Do you need to choose
between 3NF and Dimensional techniques?
In
reply to a recent post on LinkedIn, I commented on the
question of using 3rd Normal Form (3NF) vs Dimensional modelling as
the underpinning design technique for the core data warehouse (often
characterised as “Inmon vs Kimball”).
If
I had a dollar for every time I’ve had a discussion with a data modeller or
architect on this, then – well, lets just say I’d have a few dollars more than
I’ve got right now. (Having kids didn’t help the bank balance either), There’s
still a lot of emotional investment tied up in this, and some pretty entrenched
positions, to the point where it can almost seem like religious warfare, rather
than healthy debate.
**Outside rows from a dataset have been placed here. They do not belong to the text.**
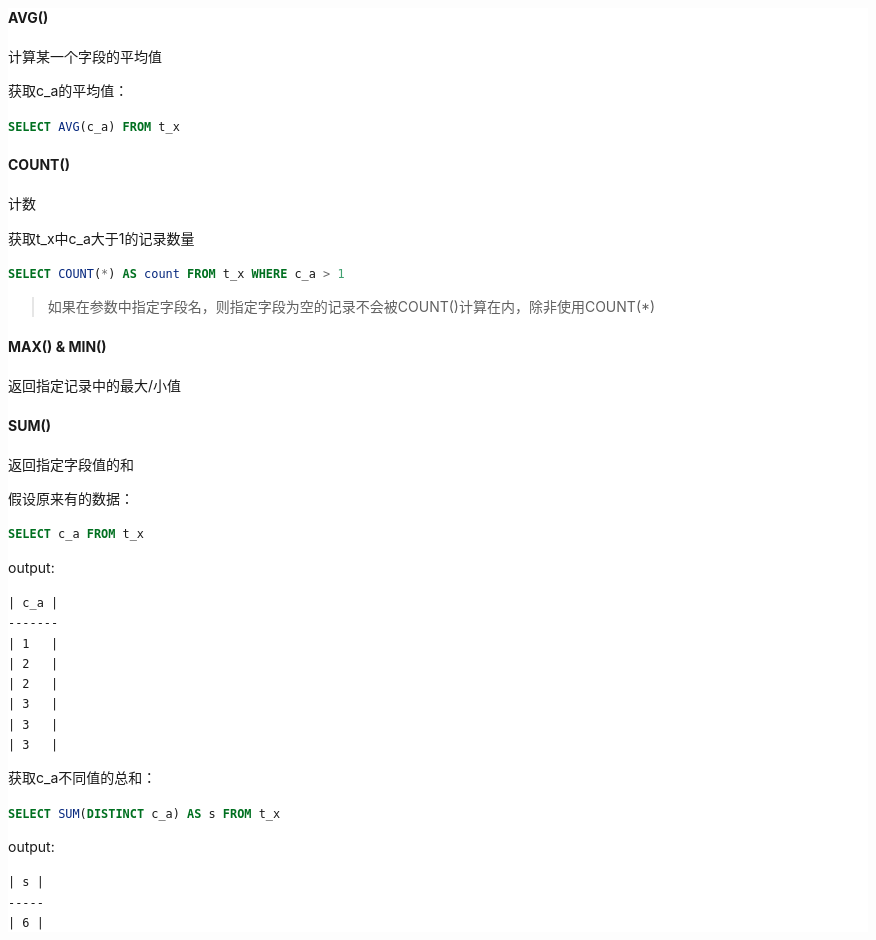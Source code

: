 #### AVG()

计算某一个字段的平均值

获取c_a的平均值：

```sql
SELECT AVG(c_a) FROM t_x 
```

#### COUNT()

计数

获取t_x中c_a大于1的记录数量

```sql
SELECT COUNT(*) AS count FROM t_x WHERE c_a > 1 
```

> 如果在参数中指定字段名，则指定字段为空的记录不会被COUNT()计算在内，除非使用COUNT(*)

#### MAX() & MIN()

返回指定记录中的最大/小值

#### SUM()

返回指定字段值的和

假设原来有的数据：

```sql
SELECT c_a FROM t_x
```

output:

```
| c_a |
-------
| 1   |
| 2   |
| 2   |
| 3   |
| 3   |
| 3   |
```

获取c_a不同值的总和：

```sql
SELECT SUM(DISTINCT c_a) AS s FROM t_x
```

output:

```
| s |
-----
| 6 |
```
The architectural zealots are out in force, the modelling
jihadists seek to impose one approach or another, and data dogma takes
precedence over analytical enlightenment of rationality and pragmatism. (One
time my colleague Matthew De George and I were discussing the collective nouns for different groups
of things, and Matthew suggested that the term for a group of data architects
should be an “argument”…)
And
like most wars of doctrine, we’re really fighting about variations on the same
theme, rather than fundamental differences of belief. (As the British satirical
TV show Spitting Image once put it, “myGod is Bigger than Your God.”)
Now,
when database technologies were still in their infancy with respect to
supporting data warehousing functions (as distinct from OLTP applications),
there was some degree of merit in choosing one approach or the other. Certain
DBMS platforms were more suited to applying one approach or the other if you
wanted to achieve a level of acceptable query performance.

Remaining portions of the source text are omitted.